The generally disorganised and steep dips of blocks and sediment rafts within the central part of the Jabal Qumayrah intrusion are, in their arrangement, similar to the sediment rafts embedded in gypsum and anhydrite that are a common feature of exposures of the surface-piercing salt domes of the Ghaba Salt Basin in central Oman (Peters et al., 2003; Reuning et al., 2009). In those cases, the rafts are of limestones that were originally deposited within the salt sequence and were brought to the surface by halokinesis. This contrasts with the rafts in Jabal Qumayrah insofar as they consist of the Sumeini Group that surrounds the salt bodies. This is interpreted here as reflecting instead the effects of the interaction with faulting at the very top of the intrusion leading to the detachment and stoping into the salt of blocks from the uppermost structural levels of the Sumeini Group country rock. The abundance of rafts in the salt domes of the Ghaba Salt Basin is attributed to the dissolution of halite, concentrating the rafts in the less soluble gypsum and anhydrite residue (Reuning et al., 2009). A similar concentrating process could also have occurred at Jabal Qumayrah with the stoped blocks. Our investigations and those of Peters et al. (2003) and Reuning et al. (2009) indicated halite is absent from the surface outcrops of at least two of the six surface-piercing salt domes in the Ghaba Salt Basin, even though it may be present below the surface (Peters et al., 2003). The absence of halite in Jabal Qumayrah may thus be a product of dissolution during the deep weathering, which is observed in the outcrops.

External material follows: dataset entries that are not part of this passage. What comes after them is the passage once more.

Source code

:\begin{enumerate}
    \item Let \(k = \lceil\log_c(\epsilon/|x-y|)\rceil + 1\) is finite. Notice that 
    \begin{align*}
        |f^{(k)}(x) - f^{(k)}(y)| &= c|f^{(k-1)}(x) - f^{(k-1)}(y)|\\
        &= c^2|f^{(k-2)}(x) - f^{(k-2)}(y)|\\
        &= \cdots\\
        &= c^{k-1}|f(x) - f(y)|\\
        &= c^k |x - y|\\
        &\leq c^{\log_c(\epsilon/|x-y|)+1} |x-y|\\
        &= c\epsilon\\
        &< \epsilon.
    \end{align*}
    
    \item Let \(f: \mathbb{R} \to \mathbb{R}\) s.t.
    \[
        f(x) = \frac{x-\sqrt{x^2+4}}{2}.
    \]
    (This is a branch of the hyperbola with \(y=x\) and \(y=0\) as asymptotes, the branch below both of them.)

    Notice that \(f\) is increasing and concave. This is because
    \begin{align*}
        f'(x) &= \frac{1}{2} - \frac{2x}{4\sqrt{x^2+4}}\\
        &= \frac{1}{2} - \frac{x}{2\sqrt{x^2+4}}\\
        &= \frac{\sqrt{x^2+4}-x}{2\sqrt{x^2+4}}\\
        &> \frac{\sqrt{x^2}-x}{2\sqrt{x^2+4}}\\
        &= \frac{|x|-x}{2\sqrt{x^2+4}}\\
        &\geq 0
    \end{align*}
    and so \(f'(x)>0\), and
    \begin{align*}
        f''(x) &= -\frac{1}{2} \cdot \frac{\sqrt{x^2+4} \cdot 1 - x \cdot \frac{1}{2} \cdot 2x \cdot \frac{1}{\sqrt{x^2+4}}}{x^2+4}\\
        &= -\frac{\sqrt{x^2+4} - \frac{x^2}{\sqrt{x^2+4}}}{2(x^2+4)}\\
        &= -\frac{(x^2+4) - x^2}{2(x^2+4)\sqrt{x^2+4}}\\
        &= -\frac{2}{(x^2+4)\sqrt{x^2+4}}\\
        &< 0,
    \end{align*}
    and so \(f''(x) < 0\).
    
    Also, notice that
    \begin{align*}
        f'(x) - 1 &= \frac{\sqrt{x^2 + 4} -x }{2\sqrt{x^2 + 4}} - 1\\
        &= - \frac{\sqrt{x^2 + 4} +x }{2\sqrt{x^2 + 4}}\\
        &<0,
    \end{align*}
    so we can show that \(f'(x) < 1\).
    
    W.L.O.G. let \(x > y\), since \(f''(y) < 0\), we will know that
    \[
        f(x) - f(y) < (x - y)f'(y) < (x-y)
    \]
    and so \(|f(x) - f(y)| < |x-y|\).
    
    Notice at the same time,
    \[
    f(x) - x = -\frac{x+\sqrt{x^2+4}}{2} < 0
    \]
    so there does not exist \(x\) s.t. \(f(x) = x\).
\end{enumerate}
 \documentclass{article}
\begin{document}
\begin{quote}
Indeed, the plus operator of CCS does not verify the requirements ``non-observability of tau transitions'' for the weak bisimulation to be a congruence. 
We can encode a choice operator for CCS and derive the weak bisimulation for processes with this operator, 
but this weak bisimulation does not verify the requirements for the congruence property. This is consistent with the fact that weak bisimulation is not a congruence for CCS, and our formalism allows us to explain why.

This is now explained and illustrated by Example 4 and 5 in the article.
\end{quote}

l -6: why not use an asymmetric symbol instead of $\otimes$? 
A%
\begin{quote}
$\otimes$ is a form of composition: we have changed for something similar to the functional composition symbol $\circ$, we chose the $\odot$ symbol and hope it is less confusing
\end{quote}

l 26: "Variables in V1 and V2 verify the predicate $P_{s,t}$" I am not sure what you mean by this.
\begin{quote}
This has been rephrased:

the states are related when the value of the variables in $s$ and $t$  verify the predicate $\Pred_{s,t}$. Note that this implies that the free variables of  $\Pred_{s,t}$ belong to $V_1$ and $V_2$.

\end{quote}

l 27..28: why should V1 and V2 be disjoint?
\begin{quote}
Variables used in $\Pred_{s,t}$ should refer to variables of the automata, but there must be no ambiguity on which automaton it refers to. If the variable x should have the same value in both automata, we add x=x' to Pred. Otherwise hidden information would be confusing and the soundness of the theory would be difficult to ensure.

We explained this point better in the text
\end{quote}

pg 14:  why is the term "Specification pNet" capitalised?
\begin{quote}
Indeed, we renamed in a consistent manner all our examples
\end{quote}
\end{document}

The reason for the difference in the composition of the included sediment blocks and rafts in the two localities is unclear. It may reflect an entirely different source for the evaporites. Alternatively, if the Jabal Qumayrah salt is sourced from Ara Group equivalents, similar interbedded limestones may not have been present in the Ara Group of the Jabal Qumayrah area. The shapes of the intrusions are also very different. The Ghaba Salt Basin diapirs are typically circular to oval in shape and both surface expression and sub-surface geophysical investigations show them to be attached plugs or detached tear-drop diapirs that have risen through an essentially layer-cake stratigraphy in which much of the deformation and variation in sediment thickness is salt-induced.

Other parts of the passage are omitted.